Top of SUPPLIED DATA
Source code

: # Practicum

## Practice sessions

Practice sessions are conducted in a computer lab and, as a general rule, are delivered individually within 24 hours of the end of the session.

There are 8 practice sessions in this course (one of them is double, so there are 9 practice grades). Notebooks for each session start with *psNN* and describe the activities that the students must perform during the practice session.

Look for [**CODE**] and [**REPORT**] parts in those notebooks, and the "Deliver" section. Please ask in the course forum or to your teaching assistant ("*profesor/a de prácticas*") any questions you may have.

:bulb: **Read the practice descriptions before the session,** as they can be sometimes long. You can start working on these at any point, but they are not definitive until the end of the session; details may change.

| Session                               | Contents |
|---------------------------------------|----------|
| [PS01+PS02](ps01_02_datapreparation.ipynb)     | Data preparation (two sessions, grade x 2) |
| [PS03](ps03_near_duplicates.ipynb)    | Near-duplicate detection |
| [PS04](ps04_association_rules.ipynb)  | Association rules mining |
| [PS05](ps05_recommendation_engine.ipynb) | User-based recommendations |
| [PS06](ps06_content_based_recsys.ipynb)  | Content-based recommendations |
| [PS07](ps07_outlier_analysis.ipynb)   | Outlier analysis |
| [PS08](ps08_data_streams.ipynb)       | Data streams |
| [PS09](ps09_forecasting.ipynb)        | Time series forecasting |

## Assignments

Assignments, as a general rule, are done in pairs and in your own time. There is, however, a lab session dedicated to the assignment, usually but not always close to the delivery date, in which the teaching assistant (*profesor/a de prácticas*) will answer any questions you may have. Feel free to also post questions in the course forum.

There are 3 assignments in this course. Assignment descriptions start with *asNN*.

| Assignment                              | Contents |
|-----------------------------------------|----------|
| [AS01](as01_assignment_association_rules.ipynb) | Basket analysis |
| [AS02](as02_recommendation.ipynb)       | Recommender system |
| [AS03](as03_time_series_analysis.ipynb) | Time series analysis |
Bottom of SUPPLIED DATA
Would you reproduce every record above exactly as it appears?

(TASK ANSWER):
Source code

: # Practicum

## Practice sessions

Practice sessions are conducted in a computer lab and, as a general rule, are delivered individually within 24 hours of the end of the session.

There are 8 practice sessions in this course (one of them is double, so there are 9 practice grades). Notebooks for each session start with *psNN* and describe the activities that the students must perform during the practice session.

Look for [**CODE**] and [**REPORT**] parts in those notebooks, and the "Deliver" section. Please ask in the course forum or to your teaching assistant ("*profesor/a de prácticas*") any questions you may have.

:bulb: **Read the practice descriptions before the session,** as they can be sometimes long. You can start working on these at any point, but they are not definitive until the end of the session; details may change.

| Session                               | Contents |
|---------------------------------------|----------|
| [PS01+PS02](ps01_02_datapreparation.ipynb)     | Data preparation (two sessions, grade x 2) |
| [PS03](ps03_near_duplicates.ipynb)    | Near-duplicate detection |
| [PS04](ps04_association_rules.ipynb)  | Association rules mining |
| [PS05](ps05_recommendation_engine.ipynb) | User-based recommendations |
| [PS06](ps06_content_based_recsys.ipynb)  | Content-based recommendations |
| [PS07](ps07_outlier_analysis.ipynb)   | Outlier analysis |
| [PS08](ps08_data_streams.ipynb)       | Data streams |
| [PS09](ps09_forecasting.ipynb)        | Time series forecasting |

## Assignments

Assignments, as a general rule, are done in pairs and in your own time. There is, however, a lab session dedicated to the assignment, usually but not always close to the delivery date, in which the teaching assistant (*profesor/a de prácticas*) will answer any questions you may have. Feel free to also post questions in the course forum.

There are 3 assignments in this course. Assignment descriptions start with *asNN*.

| Assignment                              | Contents |
|-----------------------------------------|----------|
| [AS01](as01_assignment_association_rules.ipynb) | Basket analysis |
| [AS02](as02_recommendation.ipynb)       | Recommender system |
| [AS03](as03_time_series_analysis.ipynb) | Time series analysis |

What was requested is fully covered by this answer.